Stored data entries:
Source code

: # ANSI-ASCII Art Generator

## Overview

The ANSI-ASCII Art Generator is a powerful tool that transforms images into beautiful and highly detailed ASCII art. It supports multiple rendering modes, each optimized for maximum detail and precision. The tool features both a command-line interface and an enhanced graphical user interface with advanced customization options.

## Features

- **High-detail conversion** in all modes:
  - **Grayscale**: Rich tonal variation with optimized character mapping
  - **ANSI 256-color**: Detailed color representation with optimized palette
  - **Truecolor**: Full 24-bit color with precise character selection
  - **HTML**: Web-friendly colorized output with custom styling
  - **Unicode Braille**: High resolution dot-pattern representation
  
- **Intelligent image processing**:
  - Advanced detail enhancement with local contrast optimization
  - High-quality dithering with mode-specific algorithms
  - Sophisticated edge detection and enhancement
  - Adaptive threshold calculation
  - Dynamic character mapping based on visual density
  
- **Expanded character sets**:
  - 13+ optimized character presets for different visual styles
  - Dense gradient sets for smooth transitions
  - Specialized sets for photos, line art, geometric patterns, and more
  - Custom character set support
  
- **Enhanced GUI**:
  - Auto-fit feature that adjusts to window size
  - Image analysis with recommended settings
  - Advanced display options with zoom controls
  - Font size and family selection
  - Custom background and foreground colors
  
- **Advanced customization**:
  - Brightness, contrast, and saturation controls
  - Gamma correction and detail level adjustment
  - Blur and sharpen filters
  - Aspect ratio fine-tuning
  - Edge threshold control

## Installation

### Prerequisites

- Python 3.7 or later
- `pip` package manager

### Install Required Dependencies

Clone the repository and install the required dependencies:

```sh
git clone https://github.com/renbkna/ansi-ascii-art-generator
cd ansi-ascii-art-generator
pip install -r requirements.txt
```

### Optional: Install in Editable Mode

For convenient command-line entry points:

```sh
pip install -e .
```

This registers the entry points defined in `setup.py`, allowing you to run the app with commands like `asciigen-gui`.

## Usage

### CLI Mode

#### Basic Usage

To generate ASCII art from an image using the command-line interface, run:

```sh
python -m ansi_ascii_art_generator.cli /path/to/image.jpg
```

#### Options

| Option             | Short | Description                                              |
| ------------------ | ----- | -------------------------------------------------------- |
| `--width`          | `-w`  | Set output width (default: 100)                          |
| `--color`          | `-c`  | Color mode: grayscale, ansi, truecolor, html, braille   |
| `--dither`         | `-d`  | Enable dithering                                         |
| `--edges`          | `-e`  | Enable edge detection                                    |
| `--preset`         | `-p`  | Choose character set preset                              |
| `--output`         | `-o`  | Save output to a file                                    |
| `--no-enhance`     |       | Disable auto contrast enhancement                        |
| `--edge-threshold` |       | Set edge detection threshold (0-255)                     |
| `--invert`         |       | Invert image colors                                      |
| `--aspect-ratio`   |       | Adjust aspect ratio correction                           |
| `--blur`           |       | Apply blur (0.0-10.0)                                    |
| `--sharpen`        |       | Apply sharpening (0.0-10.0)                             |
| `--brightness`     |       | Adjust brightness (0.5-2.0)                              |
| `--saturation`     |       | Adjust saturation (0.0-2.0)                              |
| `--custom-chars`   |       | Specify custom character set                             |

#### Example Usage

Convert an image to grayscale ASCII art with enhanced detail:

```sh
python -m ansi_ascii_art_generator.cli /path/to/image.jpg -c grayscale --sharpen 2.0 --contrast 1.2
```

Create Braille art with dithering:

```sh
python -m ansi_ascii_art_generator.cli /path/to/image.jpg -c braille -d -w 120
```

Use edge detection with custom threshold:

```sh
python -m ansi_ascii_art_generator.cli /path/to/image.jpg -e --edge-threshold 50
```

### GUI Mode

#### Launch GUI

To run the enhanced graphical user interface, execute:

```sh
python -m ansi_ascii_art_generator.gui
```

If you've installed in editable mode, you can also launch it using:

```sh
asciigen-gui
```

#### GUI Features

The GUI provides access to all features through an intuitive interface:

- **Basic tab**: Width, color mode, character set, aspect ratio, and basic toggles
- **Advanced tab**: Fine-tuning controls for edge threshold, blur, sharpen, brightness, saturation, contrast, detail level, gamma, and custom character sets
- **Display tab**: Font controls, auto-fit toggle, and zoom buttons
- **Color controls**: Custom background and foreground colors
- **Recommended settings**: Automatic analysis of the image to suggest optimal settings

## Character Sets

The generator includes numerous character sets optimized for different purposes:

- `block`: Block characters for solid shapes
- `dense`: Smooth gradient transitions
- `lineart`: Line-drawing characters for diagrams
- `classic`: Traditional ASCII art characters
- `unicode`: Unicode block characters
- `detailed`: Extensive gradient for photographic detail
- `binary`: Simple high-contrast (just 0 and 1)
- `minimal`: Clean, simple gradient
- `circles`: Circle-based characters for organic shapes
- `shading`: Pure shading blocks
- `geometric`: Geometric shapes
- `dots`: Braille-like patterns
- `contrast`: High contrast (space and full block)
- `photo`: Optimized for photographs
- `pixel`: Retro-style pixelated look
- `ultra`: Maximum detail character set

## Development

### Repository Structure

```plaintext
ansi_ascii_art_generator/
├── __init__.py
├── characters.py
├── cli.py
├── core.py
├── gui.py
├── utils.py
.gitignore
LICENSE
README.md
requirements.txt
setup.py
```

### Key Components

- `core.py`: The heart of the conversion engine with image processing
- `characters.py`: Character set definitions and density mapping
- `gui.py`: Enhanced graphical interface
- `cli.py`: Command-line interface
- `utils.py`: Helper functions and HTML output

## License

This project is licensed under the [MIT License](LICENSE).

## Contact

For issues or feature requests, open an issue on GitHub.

= What is needed =
Up to and including the line that contains "- **High-detail conversion**", output the records above exactly, beginning with their first line.

= Answer box =
Source code

: # ANSI-ASCII Art Generator

## Overview

The ANSI-ASCII Art Generator is a powerful tool that transforms images into beautiful and highly detailed ASCII art. It supports multiple rendering modes, each optimized for maximum detail and precision. The tool features both a command-line interface and an enhanced graphical user interface with advanced customization options.

## Features

- **High-detail conversion** in all modes:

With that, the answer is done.